Values: Com Fem Masc Neut

Gender is usually a lexical feature of nouns and inflectional feature of other parts of speech (pronouns, adjectives, determiners, numerals, verbs) that mark agreement with nouns. In English gender affects only the choice of the personal pronoun (he / she / it) and the feature is usually not encoded in English tagsets.

See also the related feature of Animacy.

African languages have an analogous feature of noun classes: there might be separate grammatical categories for flat objects, long thin objects etc.

Masc: masculine gender

Nouns denoting male persons are masculine. Other nouns may be also grammatically masculine, without any relation to sex.

Examples

Fem: feminine gender

Nouns denoting female persons are feminine. Other nouns may be also grammatically feminine, without any relation to sex.

Examples

Neut: neuter gender

Some languages have only the masculine/feminine distinction while others also have this third gender for nouns that are neither masculine nor feminine (grammatically).

Examples

Com: common gender

Some languages do not distinguish masculine/feminine most of the time but they do distinguish neuter vs. non-neuter (Swedish neutrum / utrum). The non-neuter is called common gender.
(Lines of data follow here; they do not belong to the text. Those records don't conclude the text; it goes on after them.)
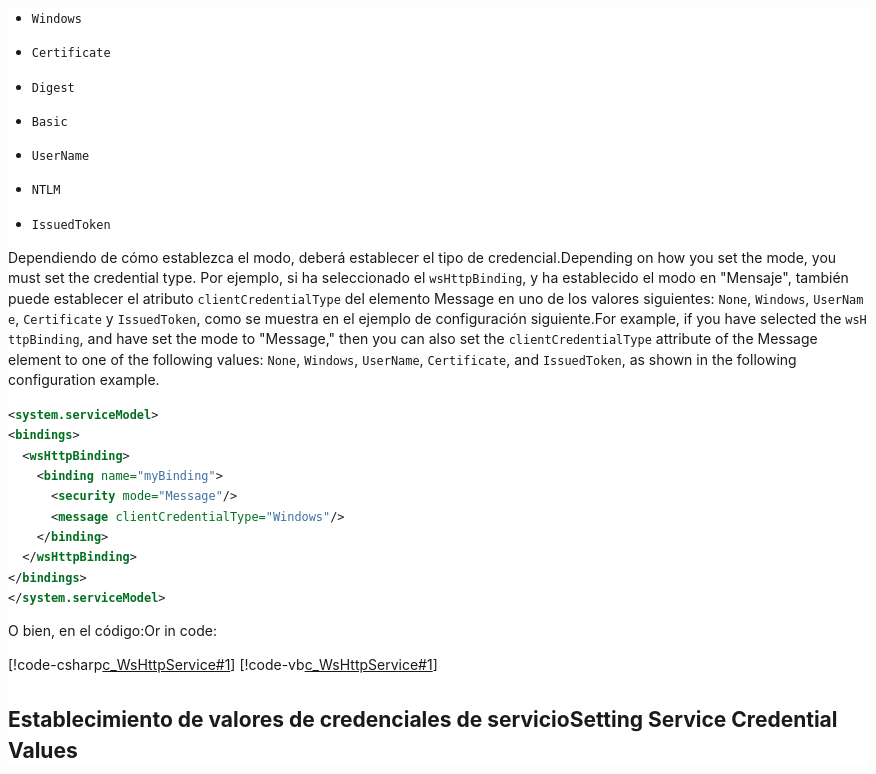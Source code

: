 - `Windows`  
  
- `Certificate`  
  
- `Digest`  
  
- `Basic`  
  
- `UserName`  
  
- `NTLM`  
  
- `IssuedToken`  
  
 <span data-ttu-id="2b87e-147">Dependiendo de cómo establezca el modo, deberá establecer el tipo de credencial.</span><span class="sxs-lookup"><span data-stu-id="2b87e-147">Depending on how you set the mode, you must set the credential type.</span></span> <span data-ttu-id="2b87e-148">Por ejemplo, si ha seleccionado el `wsHttpBinding`, y ha establecido el modo en "Mensaje", también puede establecer el atributo `clientCredentialType` del elemento Message en uno de los valores siguientes: `None`, `Windows`, `UserName`, `Certificate` y `IssuedToken`, como se muestra en el ejemplo de configuración siguiente.</span><span class="sxs-lookup"><span data-stu-id="2b87e-148">For example, if you have selected the `wsHttpBinding`, and have set the mode to "Message," then you can also set the `clientCredentialType` attribute of the Message element to one of the following values: `None`, `Windows`, `UserName`, `Certificate`, and `IssuedToken`, as shown in the following configuration example.</span></span>  
  
```xml  
<system.serviceModel>  
<bindings>  
  <wsHttpBinding>  
    <binding name="myBinding">  
      <security mode="Message"/>  
      <message clientCredentialType="Windows"/>  
    </binding>
  </wsHttpBinding>
</bindings>  
</system.serviceModel>  
```  
  
 <span data-ttu-id="2b87e-149">O bien, en el código:</span><span class="sxs-lookup"><span data-stu-id="2b87e-149">Or in code:</span></span>  
  
 [!code-csharp[c_WsHttpService#1](../../../../samples/snippets/csharp/VS_Snippets_CFX/c_wshttpservice/cs/source.cs#1)]
 [!code-vb[c_WsHttpService#1](../../../../samples/snippets/visualbasic/VS_Snippets_CFX/c_wshttpservice/vb/source.vb#1)]  
  
## <a name="setting-service-credential-values"></a><span data-ttu-id="2b87e-150">Establecimiento de valores de credenciales de servicio</span><span class="sxs-lookup"><span data-stu-id="2b87e-150">Setting Service Credential Values</span></span>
Note that it could also be expressed as a combined value Gender=Fem,Masc. Nevertheless we keep Com also as a separate value. Combined feature values should only be used in exceptional, undecided cases, not for something that occurs systematically in the grammar. Language-specific extensions to these guidelines should determine whether the Com value is appropriate for a particular language.

Note further that the Com value is not intended for cases where we just cannot derive the gender from the word itself (without seeing the context), while the language actually distinguishes Masc and Fem. For example, in Spanish, nouns distinguish two genders, masculine and feminine, and every noun can be classified as either Masc or Fem. Adjectives are supposed to agree with nouns in gender (and number), which they typically achieve by alternating -o / -a. But then there are adjectives such as grande or feliz that have only one form for both genders. So we cannot tell whether they are masculine or feminine unless we see the context. Yet they are either masculine or feminine (feminine in una ciudad grande, masculine in un puerto grande). Therefore in Spanish we should not tag grande with Gender=Com. Instead, we should either drop the gender feature entirely (suggesting that this word does not inflect for gender) or tag individual instances of grande as either masculine or feminine, depending on context.

Examples


Gender in other languages: [bej] [bg] [cs] [cy] [el] [en] [es] [fr] [ga] [grc] [hbo] [it] [myv] [ps] [pt] [qpm] [ru] [sl] [sv] [u] [uk]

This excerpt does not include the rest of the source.